Frost & Sullivan releases the '2025 White Paper on the Development of World Models in China'

Frost & Sullivan releases the '2025 White Paper on the Development of World Models in China'

Published: 2025/09/23

沙利文发布《2025年中国世界模型发展白皮书》

World models are entering a critical transition period towards complex intelligent behavior generation, becoming a key infrastructure for promoting the integration of physical AI with virtual worlds, and helping China to take a leading position in global AI competition. Currently, world models in the field of autonomous driving are moving from research and development testing towards mass production empowerment. By generating massive amounts of high-fidelity scenarios, they drive continuous learning, autonomous verification, and rapid iterative optimization of autonomous driving systems, facilitating the implementation of L3/L4 systems and significantly reducing the cost and time of in-vehicle testing. In the field of embodied intelligence, world models serve as synthetic data engines, breaking through the bottleneck of scarce physical interaction data, providing efficient and safe virtual training environments for robots, and accelerating their adaptation to real-world tasks. Both applications highlight the core value of world models in promoting the closed-loop evolution of AI from perception to action through simulation and generation.

 

This white paper focuses on the cutting-edge artificial intelligence technology of 'World Models', analyzing their current development status, technical paths, market patterns, and future trends. World models are generative AI models that understand the dynamics of the real world (including its physical and spatial attributes). They use input data such as text, images, videos, and motion to generate videos. By learning, they can understand the physical characteristics of real-world environments, thereby representing and predicting dynamics such as motion, stress, and spatial relationships in sensory data, accelerating virtual world generation in physical AI, generating scalable augmented data, thereby eliminating data bottlenecks, and achieving more efficient basic model training.
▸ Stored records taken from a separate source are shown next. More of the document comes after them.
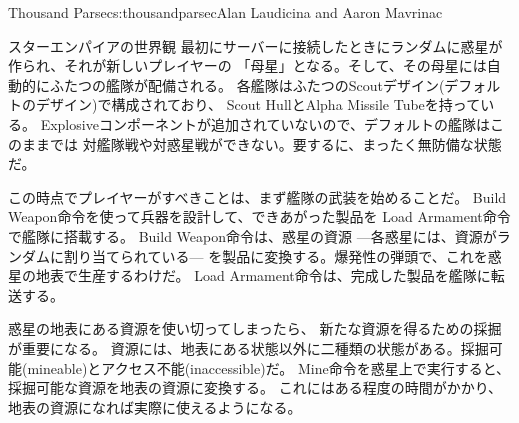 \begin{aosachapter}{Thousand Parsec}{s:thousandparsec}{Alan Laudicina and Aaron Mavrinac}
\begin{aosasect1}{スターエンパイアの世界観}
最初にサーバーに接続したときにランダムに惑星が作られ、それが新しいプレイヤーの
「母星」となる。そして、その母星には自動的にふたつの艦隊が配備される。
各艦隊はふたつのScoutデザイン(デフォルトのデザイン)で構成されており、
Scout HullとAlpha Missile Tubeを持っている。
Explosiveコンポーネントが追加されていないので、デフォルトの艦隊はこのままでは
対艦隊戦や対惑星戦ができない。要するに、まったく無防備な状態だ。


この時点でプレイヤーがすべきことは、まず艦隊の武装を始めることだ。
Build Weapon命令を使って兵器を設計して、できあがった製品を
Load Armament命令で艦隊に搭載する。
Build Weapon命令は、惑星の資源
---各惑星には、資源がランダムに割り当てられている---
を製品に変換する。爆発性の弾頭で、これを惑星の地表で生産するわけだ。
Load Armament命令は、完成した製品を艦隊に転送する。

惑星の地表にある資源を使い切ってしまったら、
新たな資源を得るための採掘が重要になる。
資源には、地表にある状態以外に二種類の状態がある。採掘可能(mineable)とアクセス不能(inaccessible)だ。
Mine命令を惑星上で実行すると、採掘可能な資源を地表の資源に変換する。
これにはある程度の時間がかかり、地表の資源になれば実際に使えるようになる。


\end{aosasect1}
\end{aosachapter}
The research purpose of this white paper is to comprehensively sort out the development history, current status, core technologies of world models, and their applications in intelligent driving and embodied intelligence. By comparing and analyzing the capabilities of different manufacturers, it explores the future development trends of world models.

 

 

 

 

PART.01

The World Model 2025: The AI Leap from Perceiving Reality to Deciding the Future

 

World Models, as a generative AI model, are centered around understanding the dynamic laws of the real world (including physical characteristics and spatial attributes) by constructing internal representations, and generating video content with multimodal inputs (text, images, videos, motion data, etc.). They achieve an understanding of the physical attributes of real environments and simulate, guide, and implement decisions by generating environments and actions. Li Feifei, founder of World Labs and professor at Stanford University, pointed out, "World models should not only perceive and model the real world but also possess the ability to foresee possible future states, thereby providing guidance for decision-making." However, in terms of development and current status, world models are still in their early stages, mostly focusing on simulation and compression at the perceptual level, and have not yet truly achieved a stable closed-loop integration of "perception-prediction-decision-making." Although pilot applications have been made in the field of autonomous driving, they rely heavily on specific environments and strong priors, lacking generality and long-term generalization capabilities. Future development directions will concentrate on three aspects: first, enhancing understanding of world states through multimodal inputs; second, introducing causal modeling and controllable generation mechanisms to improve prediction accuracy and behavioral planning capabilities; third, deeply integrating world models with embodied intelligence systems to achieve a leap from "observing the world" to "understanding and participating in the world."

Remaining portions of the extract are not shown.